Hovey recently provided Council with a draft ordinance to address the issue and has asked them for feedback on it. Official legislation has not moved forward because Hovey said he wants Council to discuss the matter and determine whether it wants to take action.
"I need Council to discuss it and decide if this is something they want to do," said Hovey. "It will be a controversial issue if we do it, without a doubt. I don't want it to be a controversial issue from the government end of it. I want the mayor on board and Council on board. If one or the other balk at it, then I would not push for it."
Hovey said he's asked Council to discuss the issue at its next meeting on Feb. 6 at 7 p.m. in Village Hall, 2961 Kent Road.
Hovey added he feels the village needs "to do something about the deer. I think they're an issue."
While noting there are many residents who would not want the village to touch the deer, Hovey stated, "There are probably a majority of people that say (the deer are) dangerous. They destroy vegetation, flowers. They're dangerous on the roads."
A few years ago, Hovey said the feedback he heard from residents was about "50-50" in terms of either thinning the herd or leaving the animals alone. During the last two to three years, Hovey said the sentiments from residents have been "predominantly: 'we have to do something about the deer. There's too many of them.'"
"I've had people send me pictures of their lawns that are covered in deer feces because they're just bedding down there," said Hovey. "I've had people show me where a fawn was at their patio and when they went out the door, the mother [of the fawn] would almost attack the resident. It scared the living daylights out of them."
Now, he estimates that 70 percent of citizens want the deer population reduced in the village.
He added that officials have time to make a decision because if a program is implemented, it would only be done during deer season which runs from September through sometime in February. The mayor said he made that decision after meeting with an Ohio Department of Natural Resources representative.
Noting he is not certain how many deer are in the village, Hovey said the ODNR official told him "if we got rid of 15-20 deer a year, that would probably solve our problem."
The draft ordinance that the mayor provided to Council states: "The current population of deer in the Village is deemed a public nuisance, therefore, a permit may be issued by the Director of Public Safety, to reduce the number of deer in the Village."
According to the draft ordinance, residents can apply for a deer control permit.
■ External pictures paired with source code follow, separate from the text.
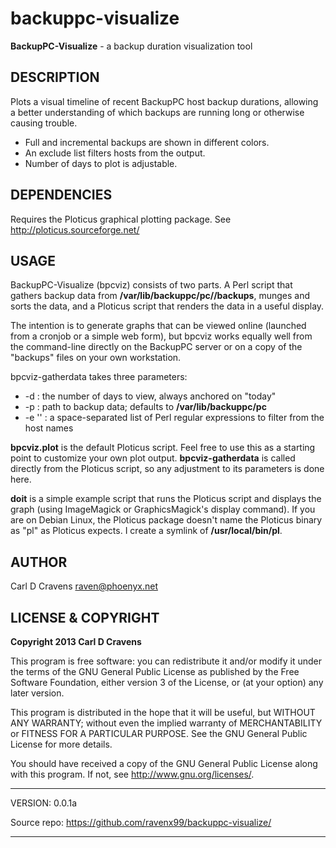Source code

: backuppc-visualize
==================

**BackupPC-Visualize** - a backup duration visualization tool


DESCRIPTION
-----------

  Plots a visual timeline of recent BackupPC host backup durations,
  allowing a better understanding of which backups are running long or
  otherwise causing trouble.

  + Full and incremental backups are shown in different colors.
  + An exclude list filters hosts from the output.
  + Number of days to plot is adjustable.


DEPENDENCIES
------------

  Requires the Ploticus graphical plotting package.
  See <http://ploticus.sourceforge.net/>


USAGE
-----

BackupPC-Visualize (bpcviz) consists of two parts.  A Perl script that
gathers backup data from **/var/lib/backuppc/pc/<host>/backups**, munges
and sorts the data, and a Ploticus script that renders the data in a
useful display.

The intention is to generate graphs that can be viewed online
(launched from a cronjob or a simple web form), but bpcviz works
equally well from the command-line directly on the BackupPC server or
on a copy of the "backups" files on your own workstation.

bpcviz-gatherdata takes three parameters:

* -d <days> : the number of days to view, always anchored on "today"
* -p <path> : path to backup data; defaults to
   **/var/lib/backuppc/pc**
* -e '<exclude list>' : a space-separated list of Perl regular
   expressions to filter from the host names

**bpcviz.plot** is the default Ploticus script.  Feel free to use this
as a starting point to customize your own plot output.
**bpcviz-gatherdata** is called directly from the Ploticus script, so any
adjustment to its parameters is done here.

**doit** is a simple example script that runs the Ploticus script and
displays the graph (using ImageMagick or GraphicsMagick's display
command).  If you are on Debian Linux, the Ploticus package doesn't
name the Ploticus binary as "pl" as Ploticus expects.  I create a
symlink of **/usr/local/bin/pl**.


AUTHOR
------

  Carl D Cravens <raven@phoenyx.net>


LICENSE & COPYRIGHT
-------------------

**Copyright 2013 Carl D Cravens**

This program is free software: you can redistribute it and/or modify
it under the terms of the GNU General Public License as published by
the Free Software Foundation, either version 3 of the License, or
(at your option) any later version.

This program is distributed in the hope that it will be useful,
but WITHOUT ANY WARRANTY; without even the implied warranty of
MERCHANTABILITY or FITNESS FOR A PARTICULAR PURPOSE.  See the
GNU General Public License for more details.

You should have received a copy of the GNU General Public License
along with this program.  If not, see <http://www.gnu.org/licenses/>.

------------------------------------------------------------------------

VERSION: 0.0.1a

Source repo: <https://github.com/ravenx99/backuppc-visualize/>

------------------------------------------------------------------------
The mayor, in his role as public safety director, would be charged with approving the permit "after identifying areas of opportunity in the village and the safety factors involved," the draft ordinance states. The proposal also notes that residents who apply for a permit must consent to implementing the program on their property and that they must arrange for the hunter or hunters that they want to use, but their selection "shall be approved" by the mayor.
Hovey added that multiple homes in a particular area would have to consent to having hunting occur on the properties "so there's a large enough area."
Bow and arrow hunting from an elevated position is the only method that would be allowed in the potential population control program, according to the proposal.
As part of approving the permit, the mayor would also establish guidelines on the number of deer to be taken and the period of time in which hunting would be allowed on certain properties. He also would be in charge of designating certain areas of the village where hunting can occur.
The proposal also stipulates "Any deer shot must be followed and removed from the village, permission of the landowner must be obtained."
No costs will be incurred by the village if the program is implemented, according to the proposal.